Le développement et la banalisation de la nasse au sein des manifestations invitent à analyser cette pratique au prisme du droit européen des droits de l’Homme, plus particulièrement du droit de circuler librement, du droit de ne pas être arbitrairement privé de sa liberté, du droit de manifester et de celui de ne pas subir de traitement inhumain ou dégradant. Si le nouveau Schéma national du maintien de l’ordre ne prévoit pas cette pratique, elle perdure comme technique policière.

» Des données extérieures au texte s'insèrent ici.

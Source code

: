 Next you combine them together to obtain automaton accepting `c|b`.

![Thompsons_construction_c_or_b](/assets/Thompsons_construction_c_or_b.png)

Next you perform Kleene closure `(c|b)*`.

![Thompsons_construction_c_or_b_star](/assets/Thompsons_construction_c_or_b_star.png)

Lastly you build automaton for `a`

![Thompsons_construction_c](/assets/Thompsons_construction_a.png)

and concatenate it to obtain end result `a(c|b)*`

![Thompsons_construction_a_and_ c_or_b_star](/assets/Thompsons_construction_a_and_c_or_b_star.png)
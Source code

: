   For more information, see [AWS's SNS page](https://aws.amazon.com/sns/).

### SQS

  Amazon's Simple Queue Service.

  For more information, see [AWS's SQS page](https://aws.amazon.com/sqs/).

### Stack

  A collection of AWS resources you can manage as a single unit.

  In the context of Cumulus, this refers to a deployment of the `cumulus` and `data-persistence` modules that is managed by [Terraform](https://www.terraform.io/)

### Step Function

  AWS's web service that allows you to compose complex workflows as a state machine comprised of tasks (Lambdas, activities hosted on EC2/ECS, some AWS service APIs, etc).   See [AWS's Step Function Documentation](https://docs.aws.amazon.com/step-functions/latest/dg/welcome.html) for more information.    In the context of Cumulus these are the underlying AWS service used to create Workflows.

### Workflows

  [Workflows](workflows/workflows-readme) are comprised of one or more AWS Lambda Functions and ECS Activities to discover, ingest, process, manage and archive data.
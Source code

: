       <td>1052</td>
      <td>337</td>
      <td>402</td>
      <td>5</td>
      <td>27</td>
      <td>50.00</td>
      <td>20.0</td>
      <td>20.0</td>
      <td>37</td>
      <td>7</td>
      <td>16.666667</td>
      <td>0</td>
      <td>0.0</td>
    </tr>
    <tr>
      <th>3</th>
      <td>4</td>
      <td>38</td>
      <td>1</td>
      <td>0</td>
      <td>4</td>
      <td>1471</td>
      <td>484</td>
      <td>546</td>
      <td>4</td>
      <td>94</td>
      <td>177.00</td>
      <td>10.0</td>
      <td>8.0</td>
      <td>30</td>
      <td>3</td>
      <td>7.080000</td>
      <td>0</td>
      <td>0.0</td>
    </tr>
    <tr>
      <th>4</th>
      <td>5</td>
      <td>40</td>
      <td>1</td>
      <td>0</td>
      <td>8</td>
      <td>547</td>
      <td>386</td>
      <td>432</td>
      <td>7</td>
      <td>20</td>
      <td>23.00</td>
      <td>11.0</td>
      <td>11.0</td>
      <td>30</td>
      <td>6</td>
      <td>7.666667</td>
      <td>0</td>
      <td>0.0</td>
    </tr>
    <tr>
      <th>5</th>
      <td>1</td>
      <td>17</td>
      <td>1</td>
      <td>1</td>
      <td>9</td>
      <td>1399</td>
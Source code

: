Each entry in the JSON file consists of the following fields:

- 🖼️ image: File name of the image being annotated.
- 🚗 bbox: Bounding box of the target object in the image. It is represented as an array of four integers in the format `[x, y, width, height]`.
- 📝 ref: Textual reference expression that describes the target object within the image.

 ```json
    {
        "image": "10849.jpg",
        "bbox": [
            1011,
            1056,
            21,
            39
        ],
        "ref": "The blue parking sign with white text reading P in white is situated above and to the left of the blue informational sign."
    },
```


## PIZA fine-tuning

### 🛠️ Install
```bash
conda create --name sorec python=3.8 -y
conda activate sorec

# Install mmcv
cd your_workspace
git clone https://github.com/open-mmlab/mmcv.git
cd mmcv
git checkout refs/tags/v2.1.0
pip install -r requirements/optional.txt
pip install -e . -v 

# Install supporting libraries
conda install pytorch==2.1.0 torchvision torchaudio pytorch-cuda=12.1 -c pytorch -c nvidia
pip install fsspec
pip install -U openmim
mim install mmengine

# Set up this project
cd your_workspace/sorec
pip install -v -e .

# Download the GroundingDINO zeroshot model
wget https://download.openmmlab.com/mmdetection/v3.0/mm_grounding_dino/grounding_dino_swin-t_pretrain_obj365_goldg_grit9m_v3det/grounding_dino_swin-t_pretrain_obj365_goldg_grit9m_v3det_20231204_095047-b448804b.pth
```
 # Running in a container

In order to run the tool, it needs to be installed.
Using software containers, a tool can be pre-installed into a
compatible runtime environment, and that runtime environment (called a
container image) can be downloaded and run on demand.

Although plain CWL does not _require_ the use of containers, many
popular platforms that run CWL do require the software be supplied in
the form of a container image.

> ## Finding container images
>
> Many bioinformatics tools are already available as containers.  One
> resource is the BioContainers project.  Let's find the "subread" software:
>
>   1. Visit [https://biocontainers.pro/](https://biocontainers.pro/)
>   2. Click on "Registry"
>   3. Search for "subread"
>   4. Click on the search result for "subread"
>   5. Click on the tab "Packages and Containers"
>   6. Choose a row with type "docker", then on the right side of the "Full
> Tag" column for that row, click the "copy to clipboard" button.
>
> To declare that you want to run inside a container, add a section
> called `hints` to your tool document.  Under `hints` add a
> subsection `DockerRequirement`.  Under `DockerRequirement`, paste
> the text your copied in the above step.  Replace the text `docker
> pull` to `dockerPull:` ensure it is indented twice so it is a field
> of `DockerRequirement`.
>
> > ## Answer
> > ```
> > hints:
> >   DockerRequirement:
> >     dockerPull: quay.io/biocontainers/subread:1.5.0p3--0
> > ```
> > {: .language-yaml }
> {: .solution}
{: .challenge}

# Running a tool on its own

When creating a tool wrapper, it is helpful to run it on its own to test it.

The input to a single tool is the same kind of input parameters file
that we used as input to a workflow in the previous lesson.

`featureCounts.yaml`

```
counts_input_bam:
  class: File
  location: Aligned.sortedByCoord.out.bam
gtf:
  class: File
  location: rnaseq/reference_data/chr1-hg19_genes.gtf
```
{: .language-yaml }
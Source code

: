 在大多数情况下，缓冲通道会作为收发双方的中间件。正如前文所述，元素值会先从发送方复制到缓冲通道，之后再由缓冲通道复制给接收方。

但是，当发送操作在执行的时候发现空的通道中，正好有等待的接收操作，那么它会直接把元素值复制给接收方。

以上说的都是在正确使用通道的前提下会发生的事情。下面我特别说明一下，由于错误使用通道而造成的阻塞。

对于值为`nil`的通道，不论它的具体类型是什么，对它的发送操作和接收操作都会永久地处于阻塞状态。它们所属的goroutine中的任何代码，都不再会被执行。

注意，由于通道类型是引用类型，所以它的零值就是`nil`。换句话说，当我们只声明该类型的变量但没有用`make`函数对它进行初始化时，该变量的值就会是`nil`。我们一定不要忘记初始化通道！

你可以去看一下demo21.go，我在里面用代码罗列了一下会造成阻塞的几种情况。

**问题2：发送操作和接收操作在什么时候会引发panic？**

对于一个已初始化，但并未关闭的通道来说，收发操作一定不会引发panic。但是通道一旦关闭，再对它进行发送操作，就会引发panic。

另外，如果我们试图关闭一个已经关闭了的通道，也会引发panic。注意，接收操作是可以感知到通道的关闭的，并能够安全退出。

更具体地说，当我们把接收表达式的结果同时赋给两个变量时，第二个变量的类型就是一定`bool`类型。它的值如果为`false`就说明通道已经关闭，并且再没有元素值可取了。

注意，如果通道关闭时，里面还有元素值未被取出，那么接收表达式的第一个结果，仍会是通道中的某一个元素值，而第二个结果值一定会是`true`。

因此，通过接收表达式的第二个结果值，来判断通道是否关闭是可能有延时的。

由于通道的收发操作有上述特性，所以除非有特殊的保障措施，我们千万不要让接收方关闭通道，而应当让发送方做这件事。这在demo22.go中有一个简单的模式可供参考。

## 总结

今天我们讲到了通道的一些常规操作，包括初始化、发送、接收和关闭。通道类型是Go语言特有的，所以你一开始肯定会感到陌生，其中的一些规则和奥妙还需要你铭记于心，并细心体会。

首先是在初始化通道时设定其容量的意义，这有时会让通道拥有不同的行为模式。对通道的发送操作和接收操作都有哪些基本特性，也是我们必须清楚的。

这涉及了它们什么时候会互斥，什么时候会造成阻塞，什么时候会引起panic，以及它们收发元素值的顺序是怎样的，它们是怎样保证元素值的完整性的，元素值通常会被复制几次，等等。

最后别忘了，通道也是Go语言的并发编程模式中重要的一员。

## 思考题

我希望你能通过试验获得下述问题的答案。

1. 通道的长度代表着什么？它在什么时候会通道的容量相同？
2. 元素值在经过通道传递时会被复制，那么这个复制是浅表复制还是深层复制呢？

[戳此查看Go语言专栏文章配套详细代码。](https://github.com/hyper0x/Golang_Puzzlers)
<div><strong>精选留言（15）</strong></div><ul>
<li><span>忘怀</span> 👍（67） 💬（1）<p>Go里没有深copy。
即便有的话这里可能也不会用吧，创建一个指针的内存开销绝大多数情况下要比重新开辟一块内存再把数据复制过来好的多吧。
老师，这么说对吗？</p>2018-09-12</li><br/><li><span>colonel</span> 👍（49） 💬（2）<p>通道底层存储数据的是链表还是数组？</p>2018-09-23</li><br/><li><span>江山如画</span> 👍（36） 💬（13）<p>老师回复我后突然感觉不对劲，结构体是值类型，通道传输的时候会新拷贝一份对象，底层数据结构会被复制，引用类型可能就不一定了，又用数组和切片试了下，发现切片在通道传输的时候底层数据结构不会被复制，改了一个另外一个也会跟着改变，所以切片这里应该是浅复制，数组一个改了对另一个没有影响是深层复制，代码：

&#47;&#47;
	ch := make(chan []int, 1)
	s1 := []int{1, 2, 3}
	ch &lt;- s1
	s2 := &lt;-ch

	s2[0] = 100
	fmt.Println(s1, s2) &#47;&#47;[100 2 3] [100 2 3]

La question prioritaire de constitutionnalité n’ayant pu aboutir, il revient à la Cour de cassation, saisie du dossier sur la nasse de place Bellecour à Lyon en 2010 d’appliquer la Convention, telle qu’interprétée par la Cour européenne des droits de l’Homme : un retour sur ce dispositif s’impose.
Depuis plusieurs années, une technique de maintien de l’ordre se déploie lors des manifestations et rassemblements sur la voie publique qui, si elle n’est pas nouvelle, tend à se développer et à se banaliser, en dépit de son caractère liberticide.
La pratique dite de la nasse consiste, selon le Défenseur des droits, « à priver plusieurs personnes de leur liberté de se mouvoir au sein d’une manifestation ou à proximité immédiate de celle-ci, au moyen d’un encerclement par les forces de l’ordre qui vise à les empêcher de se rendre ou de sortir du périmètre ainsi défini ».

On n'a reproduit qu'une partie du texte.